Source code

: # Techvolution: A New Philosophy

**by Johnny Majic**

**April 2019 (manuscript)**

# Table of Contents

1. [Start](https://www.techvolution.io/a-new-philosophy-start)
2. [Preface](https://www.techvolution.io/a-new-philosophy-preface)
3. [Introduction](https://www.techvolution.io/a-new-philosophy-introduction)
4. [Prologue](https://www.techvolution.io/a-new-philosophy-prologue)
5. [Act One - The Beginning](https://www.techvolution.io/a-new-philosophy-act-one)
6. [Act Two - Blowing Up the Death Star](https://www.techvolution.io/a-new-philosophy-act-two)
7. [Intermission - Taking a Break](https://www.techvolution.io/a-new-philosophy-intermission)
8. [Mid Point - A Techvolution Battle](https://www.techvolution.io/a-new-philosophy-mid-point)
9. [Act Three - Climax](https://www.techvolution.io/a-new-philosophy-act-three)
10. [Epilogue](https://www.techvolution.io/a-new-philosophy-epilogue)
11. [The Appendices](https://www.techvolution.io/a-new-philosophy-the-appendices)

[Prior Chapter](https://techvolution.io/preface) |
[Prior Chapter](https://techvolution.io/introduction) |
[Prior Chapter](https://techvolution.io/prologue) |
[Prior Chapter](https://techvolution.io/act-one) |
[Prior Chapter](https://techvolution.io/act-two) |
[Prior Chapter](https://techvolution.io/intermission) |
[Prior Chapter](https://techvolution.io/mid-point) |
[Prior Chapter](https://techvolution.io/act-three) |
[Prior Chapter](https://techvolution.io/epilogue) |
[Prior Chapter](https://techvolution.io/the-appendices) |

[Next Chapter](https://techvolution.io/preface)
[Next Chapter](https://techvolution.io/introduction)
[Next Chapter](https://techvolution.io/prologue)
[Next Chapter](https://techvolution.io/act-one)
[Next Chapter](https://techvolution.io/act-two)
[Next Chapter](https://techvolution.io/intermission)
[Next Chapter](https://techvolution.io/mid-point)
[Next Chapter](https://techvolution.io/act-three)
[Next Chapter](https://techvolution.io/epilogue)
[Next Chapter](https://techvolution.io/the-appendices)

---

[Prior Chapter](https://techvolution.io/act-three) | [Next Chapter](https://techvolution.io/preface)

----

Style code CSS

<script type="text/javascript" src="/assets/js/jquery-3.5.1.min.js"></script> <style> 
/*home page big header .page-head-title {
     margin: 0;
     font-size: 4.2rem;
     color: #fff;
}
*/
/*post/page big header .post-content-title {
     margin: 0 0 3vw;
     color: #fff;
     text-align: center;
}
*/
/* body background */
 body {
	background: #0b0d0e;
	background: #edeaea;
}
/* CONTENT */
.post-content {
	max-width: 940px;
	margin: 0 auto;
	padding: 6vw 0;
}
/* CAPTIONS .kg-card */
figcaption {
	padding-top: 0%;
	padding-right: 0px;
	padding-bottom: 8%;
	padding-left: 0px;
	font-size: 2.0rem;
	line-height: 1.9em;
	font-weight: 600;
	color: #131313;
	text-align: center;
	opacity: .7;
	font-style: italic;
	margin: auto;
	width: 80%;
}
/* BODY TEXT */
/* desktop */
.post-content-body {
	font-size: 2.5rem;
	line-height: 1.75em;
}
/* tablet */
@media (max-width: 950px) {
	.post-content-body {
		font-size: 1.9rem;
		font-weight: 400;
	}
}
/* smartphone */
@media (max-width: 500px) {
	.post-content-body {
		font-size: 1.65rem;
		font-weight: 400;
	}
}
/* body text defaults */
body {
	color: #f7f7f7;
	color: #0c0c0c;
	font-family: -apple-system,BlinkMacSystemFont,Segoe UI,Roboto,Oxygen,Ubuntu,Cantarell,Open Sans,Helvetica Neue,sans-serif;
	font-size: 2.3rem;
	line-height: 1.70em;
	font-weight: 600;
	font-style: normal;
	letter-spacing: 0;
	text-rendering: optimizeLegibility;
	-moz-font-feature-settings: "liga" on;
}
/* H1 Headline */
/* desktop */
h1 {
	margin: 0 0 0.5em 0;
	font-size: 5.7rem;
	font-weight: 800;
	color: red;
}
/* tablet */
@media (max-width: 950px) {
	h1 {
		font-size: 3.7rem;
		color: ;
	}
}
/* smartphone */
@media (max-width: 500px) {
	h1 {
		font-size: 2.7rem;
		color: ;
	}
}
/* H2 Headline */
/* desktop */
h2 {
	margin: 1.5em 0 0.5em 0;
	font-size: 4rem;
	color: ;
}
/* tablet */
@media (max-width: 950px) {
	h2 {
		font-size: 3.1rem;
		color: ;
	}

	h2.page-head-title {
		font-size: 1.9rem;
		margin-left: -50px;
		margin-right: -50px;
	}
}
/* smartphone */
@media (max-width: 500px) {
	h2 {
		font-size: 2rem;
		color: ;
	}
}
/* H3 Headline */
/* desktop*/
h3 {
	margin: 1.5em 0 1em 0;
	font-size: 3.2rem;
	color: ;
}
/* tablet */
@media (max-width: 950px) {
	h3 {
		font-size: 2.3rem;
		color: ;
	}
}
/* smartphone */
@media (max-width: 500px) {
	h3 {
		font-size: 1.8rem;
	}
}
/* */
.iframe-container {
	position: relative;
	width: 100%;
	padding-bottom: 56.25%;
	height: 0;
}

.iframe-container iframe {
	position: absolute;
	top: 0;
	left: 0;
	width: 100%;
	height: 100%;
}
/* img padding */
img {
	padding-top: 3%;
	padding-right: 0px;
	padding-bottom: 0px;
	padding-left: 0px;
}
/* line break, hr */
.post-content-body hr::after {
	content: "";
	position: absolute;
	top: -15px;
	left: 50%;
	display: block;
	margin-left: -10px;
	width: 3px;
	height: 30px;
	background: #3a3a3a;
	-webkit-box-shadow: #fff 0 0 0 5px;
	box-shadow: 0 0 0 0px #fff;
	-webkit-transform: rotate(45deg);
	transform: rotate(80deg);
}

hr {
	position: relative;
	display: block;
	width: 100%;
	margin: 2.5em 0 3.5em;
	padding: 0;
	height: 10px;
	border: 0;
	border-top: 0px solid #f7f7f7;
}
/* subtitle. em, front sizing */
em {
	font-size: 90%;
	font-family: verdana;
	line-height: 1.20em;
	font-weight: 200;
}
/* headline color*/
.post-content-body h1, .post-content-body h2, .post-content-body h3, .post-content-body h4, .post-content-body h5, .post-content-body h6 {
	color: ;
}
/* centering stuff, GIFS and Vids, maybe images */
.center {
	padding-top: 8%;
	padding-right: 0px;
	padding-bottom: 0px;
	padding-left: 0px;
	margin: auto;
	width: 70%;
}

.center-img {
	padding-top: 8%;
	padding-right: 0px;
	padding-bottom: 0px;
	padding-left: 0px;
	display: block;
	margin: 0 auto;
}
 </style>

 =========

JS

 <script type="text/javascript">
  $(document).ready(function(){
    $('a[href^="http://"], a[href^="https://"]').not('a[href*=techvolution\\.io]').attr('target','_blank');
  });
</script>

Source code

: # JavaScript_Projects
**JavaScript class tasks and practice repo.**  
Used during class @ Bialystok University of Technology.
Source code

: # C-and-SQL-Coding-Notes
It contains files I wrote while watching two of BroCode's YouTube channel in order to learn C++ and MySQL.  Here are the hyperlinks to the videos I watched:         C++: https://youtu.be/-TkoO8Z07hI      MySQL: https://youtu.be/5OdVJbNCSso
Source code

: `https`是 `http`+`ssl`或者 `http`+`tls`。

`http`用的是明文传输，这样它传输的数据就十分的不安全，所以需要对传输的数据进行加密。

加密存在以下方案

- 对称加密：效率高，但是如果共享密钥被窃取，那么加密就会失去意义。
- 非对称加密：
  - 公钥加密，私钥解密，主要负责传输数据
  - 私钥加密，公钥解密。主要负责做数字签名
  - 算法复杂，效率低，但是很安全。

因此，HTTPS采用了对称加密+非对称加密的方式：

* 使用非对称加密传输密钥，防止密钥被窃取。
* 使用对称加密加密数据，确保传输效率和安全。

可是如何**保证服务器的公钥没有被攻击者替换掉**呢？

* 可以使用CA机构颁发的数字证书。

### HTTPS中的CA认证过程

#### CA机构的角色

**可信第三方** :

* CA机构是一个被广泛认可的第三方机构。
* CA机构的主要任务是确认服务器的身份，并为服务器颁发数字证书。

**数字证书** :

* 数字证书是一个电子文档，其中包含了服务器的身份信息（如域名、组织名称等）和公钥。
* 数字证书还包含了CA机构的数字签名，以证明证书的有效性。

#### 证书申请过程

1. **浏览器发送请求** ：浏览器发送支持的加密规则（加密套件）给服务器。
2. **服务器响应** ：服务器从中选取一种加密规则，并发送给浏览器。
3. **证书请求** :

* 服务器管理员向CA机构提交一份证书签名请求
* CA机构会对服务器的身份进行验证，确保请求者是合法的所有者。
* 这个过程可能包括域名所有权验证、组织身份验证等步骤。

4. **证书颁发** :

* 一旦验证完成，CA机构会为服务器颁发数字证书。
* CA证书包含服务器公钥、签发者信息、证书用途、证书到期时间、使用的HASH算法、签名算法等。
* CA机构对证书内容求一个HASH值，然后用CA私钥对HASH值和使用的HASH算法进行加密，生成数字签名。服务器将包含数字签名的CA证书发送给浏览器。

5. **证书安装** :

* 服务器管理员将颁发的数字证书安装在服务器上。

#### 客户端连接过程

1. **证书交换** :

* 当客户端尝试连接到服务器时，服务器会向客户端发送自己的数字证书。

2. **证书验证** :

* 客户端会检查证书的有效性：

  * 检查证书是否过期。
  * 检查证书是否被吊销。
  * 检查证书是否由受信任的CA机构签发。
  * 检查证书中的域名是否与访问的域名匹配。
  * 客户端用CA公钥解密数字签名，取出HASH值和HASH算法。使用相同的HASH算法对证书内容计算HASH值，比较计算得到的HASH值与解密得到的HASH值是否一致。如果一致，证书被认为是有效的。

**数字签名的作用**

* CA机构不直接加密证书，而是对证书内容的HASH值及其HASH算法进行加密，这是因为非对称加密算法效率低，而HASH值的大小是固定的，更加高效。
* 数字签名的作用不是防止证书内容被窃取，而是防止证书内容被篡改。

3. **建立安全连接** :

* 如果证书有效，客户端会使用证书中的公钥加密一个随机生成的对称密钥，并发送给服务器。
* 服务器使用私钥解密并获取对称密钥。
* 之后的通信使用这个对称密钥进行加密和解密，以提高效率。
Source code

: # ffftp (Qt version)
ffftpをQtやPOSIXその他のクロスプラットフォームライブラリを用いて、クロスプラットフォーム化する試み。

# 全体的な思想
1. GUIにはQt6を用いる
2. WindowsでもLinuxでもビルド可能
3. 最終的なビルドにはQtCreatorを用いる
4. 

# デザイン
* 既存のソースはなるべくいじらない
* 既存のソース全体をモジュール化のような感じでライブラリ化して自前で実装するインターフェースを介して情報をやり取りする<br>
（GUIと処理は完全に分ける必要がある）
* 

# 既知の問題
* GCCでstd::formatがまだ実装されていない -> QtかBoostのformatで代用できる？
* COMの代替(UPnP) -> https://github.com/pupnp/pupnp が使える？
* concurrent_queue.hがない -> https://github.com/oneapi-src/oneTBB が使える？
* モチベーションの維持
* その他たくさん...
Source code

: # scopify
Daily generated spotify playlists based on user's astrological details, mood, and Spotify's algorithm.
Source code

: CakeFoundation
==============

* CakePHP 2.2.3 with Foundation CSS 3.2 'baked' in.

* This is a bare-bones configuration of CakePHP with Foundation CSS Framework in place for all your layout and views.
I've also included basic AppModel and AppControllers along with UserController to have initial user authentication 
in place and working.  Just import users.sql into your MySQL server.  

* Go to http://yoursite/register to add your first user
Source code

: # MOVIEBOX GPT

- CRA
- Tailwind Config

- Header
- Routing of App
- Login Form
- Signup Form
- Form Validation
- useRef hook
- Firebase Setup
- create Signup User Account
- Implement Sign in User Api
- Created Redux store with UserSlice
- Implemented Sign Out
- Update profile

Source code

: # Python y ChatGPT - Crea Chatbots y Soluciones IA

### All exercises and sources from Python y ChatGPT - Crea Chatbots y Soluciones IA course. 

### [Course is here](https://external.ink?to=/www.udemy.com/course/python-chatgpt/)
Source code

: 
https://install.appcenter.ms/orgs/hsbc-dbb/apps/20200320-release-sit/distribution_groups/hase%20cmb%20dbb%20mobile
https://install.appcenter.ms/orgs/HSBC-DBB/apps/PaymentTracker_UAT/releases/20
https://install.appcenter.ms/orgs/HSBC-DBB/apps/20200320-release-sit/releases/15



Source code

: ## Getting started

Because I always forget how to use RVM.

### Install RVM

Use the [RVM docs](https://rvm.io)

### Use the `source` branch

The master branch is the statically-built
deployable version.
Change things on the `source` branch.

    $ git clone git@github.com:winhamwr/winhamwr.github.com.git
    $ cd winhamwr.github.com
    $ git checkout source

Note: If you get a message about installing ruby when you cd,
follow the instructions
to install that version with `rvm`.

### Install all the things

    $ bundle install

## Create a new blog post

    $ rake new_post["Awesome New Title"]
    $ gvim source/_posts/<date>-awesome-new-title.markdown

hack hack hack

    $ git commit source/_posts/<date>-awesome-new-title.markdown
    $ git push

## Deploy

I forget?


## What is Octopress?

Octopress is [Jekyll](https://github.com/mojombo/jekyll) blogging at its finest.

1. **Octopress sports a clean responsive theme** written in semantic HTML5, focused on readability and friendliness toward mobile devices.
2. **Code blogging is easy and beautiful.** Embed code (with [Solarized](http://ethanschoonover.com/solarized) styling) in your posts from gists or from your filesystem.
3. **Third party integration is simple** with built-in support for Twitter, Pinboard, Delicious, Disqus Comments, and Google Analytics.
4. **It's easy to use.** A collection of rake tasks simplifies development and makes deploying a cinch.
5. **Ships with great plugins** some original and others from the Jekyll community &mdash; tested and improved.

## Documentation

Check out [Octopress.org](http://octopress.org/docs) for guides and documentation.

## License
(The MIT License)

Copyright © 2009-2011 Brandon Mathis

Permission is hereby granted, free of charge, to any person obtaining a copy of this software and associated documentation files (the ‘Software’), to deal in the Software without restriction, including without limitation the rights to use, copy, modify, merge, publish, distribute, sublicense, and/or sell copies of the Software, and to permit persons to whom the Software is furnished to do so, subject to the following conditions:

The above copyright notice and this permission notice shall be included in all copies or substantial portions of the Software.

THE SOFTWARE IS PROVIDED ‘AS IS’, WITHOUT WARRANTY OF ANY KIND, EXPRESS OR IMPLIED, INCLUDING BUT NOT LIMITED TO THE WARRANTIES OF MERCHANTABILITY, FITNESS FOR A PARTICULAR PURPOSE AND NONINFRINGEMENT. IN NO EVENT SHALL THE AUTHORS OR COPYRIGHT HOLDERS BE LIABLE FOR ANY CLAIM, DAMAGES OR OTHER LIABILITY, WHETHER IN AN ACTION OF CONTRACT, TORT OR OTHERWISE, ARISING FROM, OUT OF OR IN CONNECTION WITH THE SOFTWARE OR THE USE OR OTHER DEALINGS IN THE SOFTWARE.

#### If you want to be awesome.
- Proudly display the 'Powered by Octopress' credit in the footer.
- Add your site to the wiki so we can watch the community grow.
:::::
→ THE PROBLEM: Lines containing the word "background" are to be pulled from the records and copied.

→ WRITTEN ANSWER:
/* body background */
	background: #0b0d0e;
	background: #edeaea;
	background: #3a3a3a;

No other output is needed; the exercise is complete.